In business, tradeoffs occur when companies have to make choices between strategies that are inconsistent. For example, senior executives’ short-term focus on earnings per share may conflict with long-term shareholder value and derail the firm’s strategy.

The pressure from financial markets can tempt executives to perform unnatural acts, such as managing earnings in a fashion that undermines a long-term strategy. They are motivated by the personal impact of the decision and fixated on the short term.

One downside of stock-based compensation for executives is that it incentivizes strategies that might benefit stock prices in the short term but could be detrimental to firms in the long term.  So rather than repairing the unsafe roof on the factory in Toledo this quarter, they decide to postpone the work to meet investor expectations for the quarter.

This asymmetrical reality, coupled with the four-to-six-year average tenure for a CEO, undermines the serious consideration of strategy.  This is unfortunate since the stakes and therefore the costs of failure are high.

Limited resources force executives to carefully and wisely match the resources available to the problem or set of problems at hand.

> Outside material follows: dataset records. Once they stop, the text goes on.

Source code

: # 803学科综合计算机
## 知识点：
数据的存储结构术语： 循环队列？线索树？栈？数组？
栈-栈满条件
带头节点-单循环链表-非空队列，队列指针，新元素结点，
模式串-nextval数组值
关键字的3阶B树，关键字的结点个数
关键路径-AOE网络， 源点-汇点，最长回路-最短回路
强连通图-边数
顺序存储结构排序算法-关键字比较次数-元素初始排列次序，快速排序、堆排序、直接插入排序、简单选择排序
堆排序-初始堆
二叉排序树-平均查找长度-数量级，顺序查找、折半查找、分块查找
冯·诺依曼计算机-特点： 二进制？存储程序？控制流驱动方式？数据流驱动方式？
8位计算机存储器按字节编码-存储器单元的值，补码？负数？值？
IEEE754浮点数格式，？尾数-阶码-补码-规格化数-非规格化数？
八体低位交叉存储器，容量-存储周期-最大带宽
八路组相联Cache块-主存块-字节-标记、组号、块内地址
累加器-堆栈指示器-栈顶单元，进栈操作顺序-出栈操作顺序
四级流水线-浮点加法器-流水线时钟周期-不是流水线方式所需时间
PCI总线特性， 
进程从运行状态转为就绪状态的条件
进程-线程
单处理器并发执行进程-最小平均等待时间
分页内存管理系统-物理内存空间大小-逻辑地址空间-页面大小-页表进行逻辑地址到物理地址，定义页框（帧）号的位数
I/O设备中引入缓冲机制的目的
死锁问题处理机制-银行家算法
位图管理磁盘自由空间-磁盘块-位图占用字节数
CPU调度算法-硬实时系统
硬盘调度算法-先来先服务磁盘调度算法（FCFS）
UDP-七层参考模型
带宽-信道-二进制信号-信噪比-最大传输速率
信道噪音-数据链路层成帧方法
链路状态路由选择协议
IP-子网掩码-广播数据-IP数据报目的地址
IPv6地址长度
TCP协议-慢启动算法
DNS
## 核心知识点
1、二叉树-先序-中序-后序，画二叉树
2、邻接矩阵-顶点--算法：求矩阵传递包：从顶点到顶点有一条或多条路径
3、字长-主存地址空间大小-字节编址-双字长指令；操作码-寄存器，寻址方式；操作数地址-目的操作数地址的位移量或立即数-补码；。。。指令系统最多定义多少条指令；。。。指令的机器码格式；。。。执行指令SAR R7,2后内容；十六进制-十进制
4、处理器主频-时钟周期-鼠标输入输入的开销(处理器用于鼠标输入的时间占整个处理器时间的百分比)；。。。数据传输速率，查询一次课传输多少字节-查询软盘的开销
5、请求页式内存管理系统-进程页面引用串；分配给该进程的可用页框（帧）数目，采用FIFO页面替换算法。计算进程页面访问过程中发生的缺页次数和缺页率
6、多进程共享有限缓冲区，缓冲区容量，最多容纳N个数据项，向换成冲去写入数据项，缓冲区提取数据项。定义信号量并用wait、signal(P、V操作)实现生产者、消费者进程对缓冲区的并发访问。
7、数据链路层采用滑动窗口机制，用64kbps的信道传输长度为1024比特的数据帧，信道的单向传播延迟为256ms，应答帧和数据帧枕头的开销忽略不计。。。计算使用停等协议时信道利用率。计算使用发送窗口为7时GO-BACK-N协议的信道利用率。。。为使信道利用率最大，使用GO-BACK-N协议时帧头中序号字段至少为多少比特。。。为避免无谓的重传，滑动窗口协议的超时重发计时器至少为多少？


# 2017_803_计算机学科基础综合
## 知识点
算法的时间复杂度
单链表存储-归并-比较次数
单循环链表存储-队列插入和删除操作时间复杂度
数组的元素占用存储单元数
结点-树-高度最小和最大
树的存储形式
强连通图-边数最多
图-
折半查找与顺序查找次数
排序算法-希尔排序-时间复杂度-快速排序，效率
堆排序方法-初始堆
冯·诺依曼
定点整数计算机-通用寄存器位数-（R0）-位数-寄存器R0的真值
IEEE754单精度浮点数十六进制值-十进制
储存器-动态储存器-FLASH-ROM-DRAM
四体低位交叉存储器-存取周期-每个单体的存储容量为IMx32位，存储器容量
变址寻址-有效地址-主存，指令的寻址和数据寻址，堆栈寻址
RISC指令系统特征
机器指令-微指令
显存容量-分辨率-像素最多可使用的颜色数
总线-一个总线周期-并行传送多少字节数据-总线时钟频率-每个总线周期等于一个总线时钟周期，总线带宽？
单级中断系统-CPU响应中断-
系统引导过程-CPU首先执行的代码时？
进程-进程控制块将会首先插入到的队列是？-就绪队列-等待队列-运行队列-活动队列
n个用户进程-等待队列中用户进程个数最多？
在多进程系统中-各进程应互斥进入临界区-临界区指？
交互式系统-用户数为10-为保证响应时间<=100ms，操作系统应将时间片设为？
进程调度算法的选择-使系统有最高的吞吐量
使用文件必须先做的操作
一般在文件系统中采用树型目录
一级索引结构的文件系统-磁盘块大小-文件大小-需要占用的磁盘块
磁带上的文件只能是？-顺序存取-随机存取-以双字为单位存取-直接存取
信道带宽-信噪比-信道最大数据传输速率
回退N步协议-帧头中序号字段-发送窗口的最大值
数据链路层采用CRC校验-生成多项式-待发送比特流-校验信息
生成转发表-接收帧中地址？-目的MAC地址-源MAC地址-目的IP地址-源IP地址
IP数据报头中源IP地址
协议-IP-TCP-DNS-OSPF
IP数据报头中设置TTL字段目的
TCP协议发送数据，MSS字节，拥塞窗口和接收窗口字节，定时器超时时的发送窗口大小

They must not only choose among resources, but also integrate and rationalize their use.

One of the challenges in developing a successful strategy is to set goals that are realistic in the context of finite resources and not to confuse means with ends. Since executives can’t have everything at once, they need a set of goals that recognize the firm’s limitations.  Goals should be feasible, not pipe dreams found in the wild blue yonder.

Closely related, since external circumstances are not static, resources that are valuable now may not be in the future.  When this occurs, executives are faced with the interplay and tradeoffs between internal and external considerations.

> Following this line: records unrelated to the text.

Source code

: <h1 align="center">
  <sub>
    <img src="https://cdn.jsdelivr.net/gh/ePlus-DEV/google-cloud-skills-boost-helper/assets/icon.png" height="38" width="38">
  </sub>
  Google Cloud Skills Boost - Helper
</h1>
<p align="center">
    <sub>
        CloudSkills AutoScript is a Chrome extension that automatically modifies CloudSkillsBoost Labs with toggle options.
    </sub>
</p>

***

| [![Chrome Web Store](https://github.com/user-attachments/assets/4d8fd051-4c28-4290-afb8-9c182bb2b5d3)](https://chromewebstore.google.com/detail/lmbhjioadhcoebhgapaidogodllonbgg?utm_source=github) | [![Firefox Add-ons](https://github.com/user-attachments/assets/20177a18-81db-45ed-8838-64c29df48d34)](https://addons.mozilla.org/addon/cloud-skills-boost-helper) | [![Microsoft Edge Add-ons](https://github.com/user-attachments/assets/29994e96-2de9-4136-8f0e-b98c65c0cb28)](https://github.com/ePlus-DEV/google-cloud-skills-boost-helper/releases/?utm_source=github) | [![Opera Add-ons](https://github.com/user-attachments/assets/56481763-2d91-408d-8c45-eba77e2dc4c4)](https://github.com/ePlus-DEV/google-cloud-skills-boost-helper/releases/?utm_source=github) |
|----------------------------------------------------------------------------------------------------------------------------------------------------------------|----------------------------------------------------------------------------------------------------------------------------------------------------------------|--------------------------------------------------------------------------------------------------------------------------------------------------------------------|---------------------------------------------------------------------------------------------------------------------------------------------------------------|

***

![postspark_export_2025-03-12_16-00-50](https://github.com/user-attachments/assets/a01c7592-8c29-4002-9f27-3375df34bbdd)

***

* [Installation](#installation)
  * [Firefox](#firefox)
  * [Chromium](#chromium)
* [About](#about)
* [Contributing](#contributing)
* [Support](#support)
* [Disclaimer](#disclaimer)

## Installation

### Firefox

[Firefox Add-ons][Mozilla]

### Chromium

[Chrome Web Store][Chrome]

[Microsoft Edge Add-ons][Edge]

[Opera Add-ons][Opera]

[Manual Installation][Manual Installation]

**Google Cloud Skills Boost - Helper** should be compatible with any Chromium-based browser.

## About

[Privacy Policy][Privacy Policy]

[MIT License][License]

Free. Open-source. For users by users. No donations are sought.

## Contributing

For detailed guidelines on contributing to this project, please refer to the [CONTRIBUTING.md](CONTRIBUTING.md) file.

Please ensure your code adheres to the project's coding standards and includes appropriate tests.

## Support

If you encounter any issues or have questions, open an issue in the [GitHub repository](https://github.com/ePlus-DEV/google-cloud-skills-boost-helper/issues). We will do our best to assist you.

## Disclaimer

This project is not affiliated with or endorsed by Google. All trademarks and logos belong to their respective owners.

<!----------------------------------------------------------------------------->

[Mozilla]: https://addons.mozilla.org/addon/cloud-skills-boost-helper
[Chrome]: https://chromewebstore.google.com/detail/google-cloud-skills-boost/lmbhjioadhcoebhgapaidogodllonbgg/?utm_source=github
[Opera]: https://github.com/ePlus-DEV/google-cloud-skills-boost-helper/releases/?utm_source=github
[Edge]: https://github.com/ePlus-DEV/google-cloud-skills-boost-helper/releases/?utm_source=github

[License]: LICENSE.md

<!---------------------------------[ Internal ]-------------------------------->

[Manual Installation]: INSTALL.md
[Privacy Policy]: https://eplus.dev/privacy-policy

Keep in mind that executives are trying to perform all these tasks while trying to cope with the tyranny of day-to-day events and crises.  Functioning in this intense environment inevitably affects the quality of the choices made.

Moreover, all strategies are contextual.  Strategies are derived from and shaped by political, regulatory, social-cultural, economic, and technological forces.  None of these contexts should be ignored.  Context provides meaning to events.

Strategies should act in these multiple contexts.  Successful executives analyze the varied contexts that impact strategy and the ways in which context and ideas act on each other from the time they are developing strategy through its implementation, a progression that will in turn give rise to further ideas.

While the definition of strategy may have changed over the decades, in a word, strategy remains consequential and the stakes are huge.  It involves long-term commitments, large allocations of resources, and the making of critical decisions – all in a fiercely competitive environment in which the path forward is often unclear.  Executives need to maintain the ability to see the forest rather than the trees.

Strategy is an attempt to control the future.  Long-term goals are translated into proximate goals for execution.  Changing strategies is like the popular metaphor of changing the direction of an aircraft carrier—it doesn’t happen quickly.

Despite all these complex variables, strategy should be kept simple.  Simplicity does not guarantee success, but complexity begs for failure.  There is a chain of events between resources and goals.  A chain is as strong as its weakest link, and the more links in the chain, the higher the odds that something will go wrong.  The sovereign role of chance in strategy must be respected.